**** Provided entries

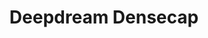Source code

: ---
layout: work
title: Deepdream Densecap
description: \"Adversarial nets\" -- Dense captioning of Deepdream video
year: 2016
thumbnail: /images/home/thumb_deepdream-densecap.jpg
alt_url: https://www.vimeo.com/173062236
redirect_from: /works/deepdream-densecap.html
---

********
**** Provided entries

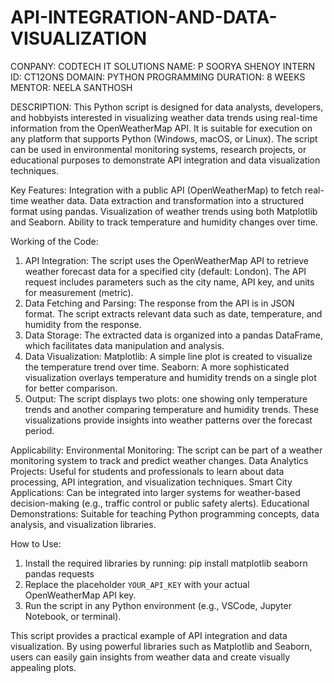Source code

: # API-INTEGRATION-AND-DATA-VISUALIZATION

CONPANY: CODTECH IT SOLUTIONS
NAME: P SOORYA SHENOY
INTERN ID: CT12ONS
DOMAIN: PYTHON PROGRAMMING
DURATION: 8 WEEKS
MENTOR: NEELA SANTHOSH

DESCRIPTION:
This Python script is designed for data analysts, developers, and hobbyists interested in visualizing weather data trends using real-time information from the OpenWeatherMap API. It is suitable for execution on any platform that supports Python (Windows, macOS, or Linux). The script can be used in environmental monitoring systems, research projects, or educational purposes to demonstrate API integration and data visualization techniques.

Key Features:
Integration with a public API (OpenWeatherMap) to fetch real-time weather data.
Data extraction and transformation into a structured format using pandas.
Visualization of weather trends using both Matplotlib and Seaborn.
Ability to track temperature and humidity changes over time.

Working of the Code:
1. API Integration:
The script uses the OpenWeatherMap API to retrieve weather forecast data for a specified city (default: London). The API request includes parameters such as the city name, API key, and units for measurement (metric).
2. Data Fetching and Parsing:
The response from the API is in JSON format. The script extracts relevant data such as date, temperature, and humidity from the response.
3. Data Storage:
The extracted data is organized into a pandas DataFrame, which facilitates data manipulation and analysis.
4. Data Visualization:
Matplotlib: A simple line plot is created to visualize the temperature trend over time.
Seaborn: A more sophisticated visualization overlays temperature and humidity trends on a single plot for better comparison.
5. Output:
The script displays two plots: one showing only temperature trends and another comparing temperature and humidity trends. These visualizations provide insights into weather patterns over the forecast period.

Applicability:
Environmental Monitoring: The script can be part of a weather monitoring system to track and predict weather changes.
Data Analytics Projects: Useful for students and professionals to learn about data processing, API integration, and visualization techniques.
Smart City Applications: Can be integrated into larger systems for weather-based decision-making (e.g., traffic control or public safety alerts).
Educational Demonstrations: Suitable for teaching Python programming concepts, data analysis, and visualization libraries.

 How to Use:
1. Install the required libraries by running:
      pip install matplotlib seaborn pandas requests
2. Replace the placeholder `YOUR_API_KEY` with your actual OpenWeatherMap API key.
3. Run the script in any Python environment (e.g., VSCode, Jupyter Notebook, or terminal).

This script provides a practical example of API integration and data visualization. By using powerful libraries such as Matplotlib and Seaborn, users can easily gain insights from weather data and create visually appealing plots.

********
**** Provided entries

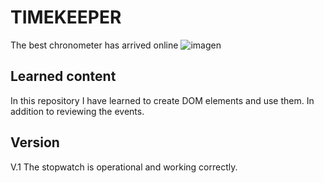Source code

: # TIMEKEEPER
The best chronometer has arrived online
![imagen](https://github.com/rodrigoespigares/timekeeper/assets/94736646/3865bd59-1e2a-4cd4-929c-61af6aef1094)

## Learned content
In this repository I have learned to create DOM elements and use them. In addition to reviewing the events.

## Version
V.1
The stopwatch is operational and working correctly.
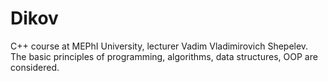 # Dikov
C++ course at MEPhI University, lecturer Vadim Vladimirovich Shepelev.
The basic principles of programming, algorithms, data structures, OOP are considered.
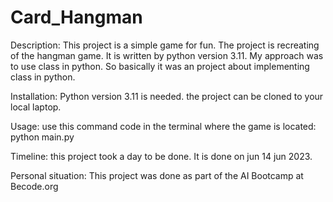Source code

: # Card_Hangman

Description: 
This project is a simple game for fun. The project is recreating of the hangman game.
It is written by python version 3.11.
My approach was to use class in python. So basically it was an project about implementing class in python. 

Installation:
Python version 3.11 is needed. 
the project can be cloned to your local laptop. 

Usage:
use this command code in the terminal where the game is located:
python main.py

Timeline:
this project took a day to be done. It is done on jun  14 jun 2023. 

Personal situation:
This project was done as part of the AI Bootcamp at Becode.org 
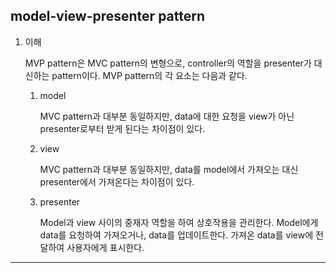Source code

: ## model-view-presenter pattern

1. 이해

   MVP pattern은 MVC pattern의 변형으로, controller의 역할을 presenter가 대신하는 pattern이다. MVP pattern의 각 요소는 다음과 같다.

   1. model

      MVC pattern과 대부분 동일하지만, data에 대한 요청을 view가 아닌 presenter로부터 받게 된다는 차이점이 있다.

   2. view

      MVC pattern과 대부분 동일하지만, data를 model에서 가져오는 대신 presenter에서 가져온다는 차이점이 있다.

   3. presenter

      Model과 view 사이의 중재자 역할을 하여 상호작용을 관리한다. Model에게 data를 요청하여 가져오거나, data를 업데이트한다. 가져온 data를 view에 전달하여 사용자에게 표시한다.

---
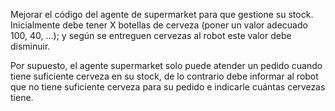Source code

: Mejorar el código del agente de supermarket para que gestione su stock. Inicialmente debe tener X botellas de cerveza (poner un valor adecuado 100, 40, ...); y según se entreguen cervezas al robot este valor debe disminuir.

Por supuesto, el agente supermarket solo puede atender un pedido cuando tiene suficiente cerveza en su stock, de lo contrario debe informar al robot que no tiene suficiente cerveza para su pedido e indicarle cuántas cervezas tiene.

********

Show all lines in the entries above where the string "humidity" appears.

Ability to track temperature and humidity changes over time.
The response from the API is in JSON format. The script extracts relevant data such as date, temperature, and humidity from the response.
Seaborn: A more sophisticated visualization overlays temperature and humidity trends on a single plot for better comparison.
The script displays two plots: one showing only temperature trends and another comparing temperature and humidity trends. These visualizations provide insights into weather patterns over the forecast period.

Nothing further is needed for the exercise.